Tidak hanya menganggap perselingkuhan sebagai hal yang lumrah, mereka juga dapat memandang bahwa hubungan yang tidak stabil adalah sesuatu yang normal. “Mungkin karena dia sering terpapar dari keluarga besarnya yang banyak perselingkuhan. Hubungan dengan perselingkuhan kan biasanya tidak stabil.
Dia jadinya belajar bahwa hubungan yang tidak stabil itu adalah hubungan yang ‘sehat’. Dan itu menjadi sesuatu yang miris,” lanjutnya. Kondisi ini membuat seseorang rentan terjebak dalam lingkaran pola hubungan yang tidak sehat apabila tidak ada proses pembelajaran baru.
Riwayat Selingkuh Tidak Menentukan Masa Depan Seseorang
Meski begitu, Clement menegaskan bahwa tidak semua orang yang tumbuh dalam keluarga dengan riwayat perselingkuhan akan mengulang pola yang sama. Ada banyak faktor yang turut memengaruhi perkembangan seseorang, termasuk lingkungan sosial yang lebih luas. Pertemanan yang beragam dan interaksi dengan orang-orang dari latar belakang keluarga yang lebih sehat dapat memberikan perspektif baru terhadap konsep hubungan.
Ketika seseorang memiliki jaringan pertemanan yang luas, ia dapat melihat bahwa tidak semua hubungan bersifat tidak stabil atau penuh perselingkuhan. Melalui lingkungan tersebut, ia dapat belajar bahwa pola yang terjadi di keluarganya bukan hal yang ideal. “Jadi, ketemu dengan orang-orang lain sehingga lebih besar pengetahuannya. Kemudian juga, dia bisa melakukan refleksi dan membandingkannya dengan nilai-nilai moral lainnya, misalnya nilai agama, sosial, dan hukum,” ujar Clement. Dengan paparan dan refleksi tersebut, seseorang dapat membangun keinginan untuk menjalani hubungan yang lebih sehat ketika berkeluarga kelak.

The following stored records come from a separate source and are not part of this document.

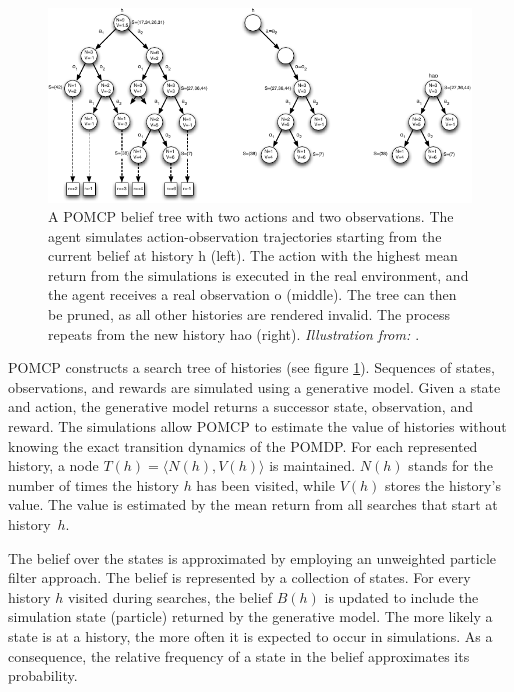 \begin{figure}[htbp]
    \centering
    \includegraphics[width=1.0\textwidth]{figures/POMCP_original.pdf}
    \caption[A POMCP belief tree]{A POMCP belief tree with two actions and two observations. The agent simulates action-observation trajectories starting from the current belief at history h (left). The action with the highest mean return from the simulations is executed in the real environment, and the agent receives a real observation o (middle). The tree can then be pruned, as all other histories are rendered invalid. The process repeats from the new history hao (right). \emph{Illustration from: \cite{pomcp}}.}
    \label{fig:pomcp_original}
\end{figure}


\noindent
POMCP constructs a search tree of histories (see figure \ref{fig:pomcp_original}). Sequences of states, observations, and rewards are simulated using a generative model. Given a state and action, the generative model returns a successor state, observation, and reward. The simulations allow POMCP to estimate the value of histories without knowing the exact transition dynamics of the POMDP. For each represented history, a node $T(h) = \langle N(h), V(h) \rangle$ is maintained. $N(h)$ stands for the number of times the history $h$ has been visited, while $V(h)$ stores the history's value. The value is estimated by the mean return from all searches that start at history~$h$. 

The belief over the states is approximated by employing an unweighted particle filter approach. The belief is represented by a collection of states. For every history $h$ visited during searches, the belief $B(h)$ is updated to include the simulation state (particle) returned by the generative model. The more likely a state is at a history, the more often it is expected to occur in simulations. As a consequence, the relative frequency of a state in the belief approximates its probability.

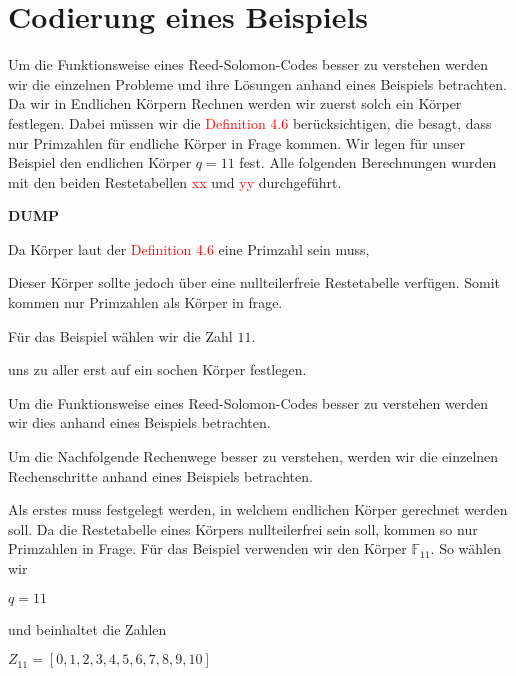 %
%
%
\section{Codierung eines Beispiels
\label{reedsolomon:section:codebsp}}

Um die Funktionsweise eines Reed-Solomon-Codes besser zu verstehen werden wir die einzelnen Probleme und ihre Lösungen anhand eines Beispiels betrachten.
Da wir in Endlichen Körpern Rechnen werden wir zuerst solch ein Körper festlegen. Dabei müssen wir die \textcolor{red}{Definition 4.6} berücksichtigen, die besagt, dass nur Primzahlen für endliche Körper in Frage kommen.
Wir legen für unser Beispiel den endlichen Körper $q = 11$ fest. 
Alle folgenden Berechnungen wurden mit den beiden Restetabellen \textcolor{red}{xx} und \textcolor{red}{yy} durchgeführt.

%
%





\textbf{DUMP}

Da Körper laut der \textcolor{red}{Definition 4.6} eine Primzahl sein muss, 


Dieser Körper sollte jedoch über eine nullteilerfreie Restetabelle verfügen. Somit kommen nur Primzahlen als Körper in frage.


 Für das Beispiel wählen wir die Zahl $11$. 

 uns zu aller erst auf ein sochen Körper festlegen. 

Um die Funktionsweise eines Reed-Solomon-Codes besser zu verstehen werden wir dies anhand eines Beispiels betrachten. 

Um die Nachfolgende Rechenwege besser zu verstehen, werden wir die einzelnen Rechenschritte anhand eines Beispiels betrachten.




Als erstes muss festgelegt werden, in welchem endlichen Körper gerechnet werden soll.
Da die Restetabelle eines Körpers nullteilerfrei sein soll, kommen so nur Primzahlen in Frage. 
Für das Beispiel verwenden wir den Körper $\mathbb{F}_{11}$. So wählen wir 


$q = 11$ 


und beinhaltet die Zahlen 


$Z_{11} = [0, 1, 2, 3, 4, 5, 6, 7, 8, 9, 10]$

Memahami Cara Mencegah Perselingkuhan
Meski riwayat keluarga mungkin memengaruhi cara seseorang memandang hubungan, perselingkuhan pada dasarnya tidak terjadi begitu saja. Banyak faktor pemicu, tetapi salah satu yang sering muncul adalah rasa bosan.
Psikolog klinis Yustinus Joko Dwi Nugroho, M.Psi., yang berpraktik di RS DR Oen Solo Baru, menjelaskan bahwa perselingkuhan biasanya terjadi ketika ada peluang dan salah satu pihak membuka diri terhadap orang lain selain pasangan. “Walaupun orang berusaha masuk, saat kita punya masalah dengan pasangan seperti merasa bosan, tapi kita enggak pernah mau untuk membuka diri kita kepada mereka maka tidak mungkin itu terjadi perselingkuhan,” ujarnya.
Jika seseorang khawatir akan mengulangi pola yang sama seperti keluarganya, salah satu langkah pencegahan yang efektif adalah membangun kembali kebiasaan yang dulu pernah dilakukan bersama pasangan tetapi mulai jarang dilakukan.
Menghidupkan kembali rutinitas positif, memperbaiki komunikasi, serta menjaga kualitas waktu bersama dapat membantu meminimalkan rasa jenuh. Selain itu, terbuka mengenai perasaan, kebutuhan, dan ekspektasi dalam hubungan juga menjadi kunci penting untuk mencegah munculnya jarak emosional.